» Input for this task

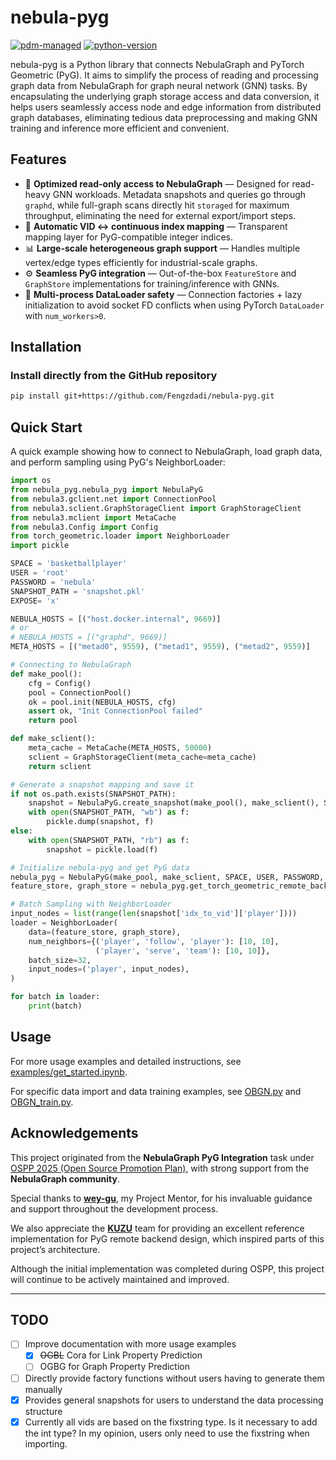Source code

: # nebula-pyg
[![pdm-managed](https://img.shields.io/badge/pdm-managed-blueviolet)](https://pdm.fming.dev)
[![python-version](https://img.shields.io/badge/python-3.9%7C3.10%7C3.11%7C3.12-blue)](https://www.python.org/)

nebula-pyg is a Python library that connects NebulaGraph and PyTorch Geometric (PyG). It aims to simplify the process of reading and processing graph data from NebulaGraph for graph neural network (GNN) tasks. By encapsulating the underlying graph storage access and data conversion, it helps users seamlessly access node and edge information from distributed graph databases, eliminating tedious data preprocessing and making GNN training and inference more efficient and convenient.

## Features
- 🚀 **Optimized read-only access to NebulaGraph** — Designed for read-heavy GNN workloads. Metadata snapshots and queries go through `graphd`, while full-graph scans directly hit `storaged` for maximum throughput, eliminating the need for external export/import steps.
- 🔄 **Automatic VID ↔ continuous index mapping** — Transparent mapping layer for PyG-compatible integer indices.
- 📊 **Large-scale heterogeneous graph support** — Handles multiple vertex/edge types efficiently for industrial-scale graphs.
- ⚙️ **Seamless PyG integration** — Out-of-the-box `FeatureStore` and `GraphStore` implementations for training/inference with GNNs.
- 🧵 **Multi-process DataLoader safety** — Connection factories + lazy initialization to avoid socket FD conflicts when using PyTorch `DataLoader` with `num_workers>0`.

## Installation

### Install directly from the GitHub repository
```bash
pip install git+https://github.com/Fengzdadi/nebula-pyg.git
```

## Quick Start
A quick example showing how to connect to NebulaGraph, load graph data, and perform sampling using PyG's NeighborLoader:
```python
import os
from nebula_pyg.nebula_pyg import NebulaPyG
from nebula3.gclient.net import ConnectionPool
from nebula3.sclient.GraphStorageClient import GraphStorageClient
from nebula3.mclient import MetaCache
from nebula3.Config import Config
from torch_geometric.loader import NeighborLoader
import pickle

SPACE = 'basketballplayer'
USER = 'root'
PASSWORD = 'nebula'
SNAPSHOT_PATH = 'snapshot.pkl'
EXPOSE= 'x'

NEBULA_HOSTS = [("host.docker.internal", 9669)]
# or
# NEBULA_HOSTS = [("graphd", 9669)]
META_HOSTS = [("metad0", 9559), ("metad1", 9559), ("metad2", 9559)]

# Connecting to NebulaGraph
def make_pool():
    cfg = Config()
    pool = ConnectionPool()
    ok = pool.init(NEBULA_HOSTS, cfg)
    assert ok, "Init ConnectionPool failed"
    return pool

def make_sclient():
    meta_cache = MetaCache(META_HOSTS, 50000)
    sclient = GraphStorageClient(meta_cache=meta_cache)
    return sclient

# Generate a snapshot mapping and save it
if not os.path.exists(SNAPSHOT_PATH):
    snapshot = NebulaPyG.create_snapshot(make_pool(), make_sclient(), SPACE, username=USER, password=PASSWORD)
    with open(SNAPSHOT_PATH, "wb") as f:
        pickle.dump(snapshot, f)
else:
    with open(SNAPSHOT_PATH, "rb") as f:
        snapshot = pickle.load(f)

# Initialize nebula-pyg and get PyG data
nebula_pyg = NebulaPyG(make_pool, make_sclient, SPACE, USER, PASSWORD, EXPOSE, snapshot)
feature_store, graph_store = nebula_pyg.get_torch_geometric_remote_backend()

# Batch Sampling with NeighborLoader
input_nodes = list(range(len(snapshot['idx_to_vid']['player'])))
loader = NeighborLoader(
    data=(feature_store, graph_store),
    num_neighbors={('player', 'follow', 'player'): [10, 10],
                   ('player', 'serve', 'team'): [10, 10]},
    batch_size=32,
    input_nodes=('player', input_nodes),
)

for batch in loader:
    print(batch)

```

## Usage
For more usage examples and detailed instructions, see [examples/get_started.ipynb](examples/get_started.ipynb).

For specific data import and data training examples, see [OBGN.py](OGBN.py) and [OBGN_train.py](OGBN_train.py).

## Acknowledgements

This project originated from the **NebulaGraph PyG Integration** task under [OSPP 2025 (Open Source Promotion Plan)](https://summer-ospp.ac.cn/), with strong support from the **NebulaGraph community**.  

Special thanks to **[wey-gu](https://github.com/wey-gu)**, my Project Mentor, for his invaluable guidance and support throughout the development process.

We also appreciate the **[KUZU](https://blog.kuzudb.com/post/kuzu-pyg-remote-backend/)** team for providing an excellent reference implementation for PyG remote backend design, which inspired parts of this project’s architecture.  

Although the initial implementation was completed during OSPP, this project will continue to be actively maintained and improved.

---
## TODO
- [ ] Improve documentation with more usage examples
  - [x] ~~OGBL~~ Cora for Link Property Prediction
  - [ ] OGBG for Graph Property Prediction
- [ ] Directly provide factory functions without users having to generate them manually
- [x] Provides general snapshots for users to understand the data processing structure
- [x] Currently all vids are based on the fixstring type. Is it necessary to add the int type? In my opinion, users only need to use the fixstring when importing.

* * *

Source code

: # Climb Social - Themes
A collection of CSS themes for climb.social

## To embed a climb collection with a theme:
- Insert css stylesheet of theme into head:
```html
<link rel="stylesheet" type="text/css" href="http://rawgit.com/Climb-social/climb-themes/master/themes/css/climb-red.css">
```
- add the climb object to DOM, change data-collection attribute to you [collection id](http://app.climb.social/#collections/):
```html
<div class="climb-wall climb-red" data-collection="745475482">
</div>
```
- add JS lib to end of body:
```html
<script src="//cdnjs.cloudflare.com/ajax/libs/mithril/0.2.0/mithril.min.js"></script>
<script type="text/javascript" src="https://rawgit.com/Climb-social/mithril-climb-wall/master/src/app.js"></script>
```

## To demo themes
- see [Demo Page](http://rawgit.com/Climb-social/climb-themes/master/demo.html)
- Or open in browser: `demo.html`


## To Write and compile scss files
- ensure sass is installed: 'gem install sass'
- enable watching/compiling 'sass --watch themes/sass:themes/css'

» About this task
Look above for lines with the word "NebulaPyG" and copy them all.

» Solution for this task
from nebula_pyg.nebula_pyg import NebulaPyG
    snapshot = NebulaPyG.create_snapshot(make_pool(), make_sclient(), SPACE, username=USER, password=PASSWORD)
nebula_pyg = NebulaPyG(make_pool, make_sclient, SPACE, USER, PASSWORD, EXPOSE, snapshot)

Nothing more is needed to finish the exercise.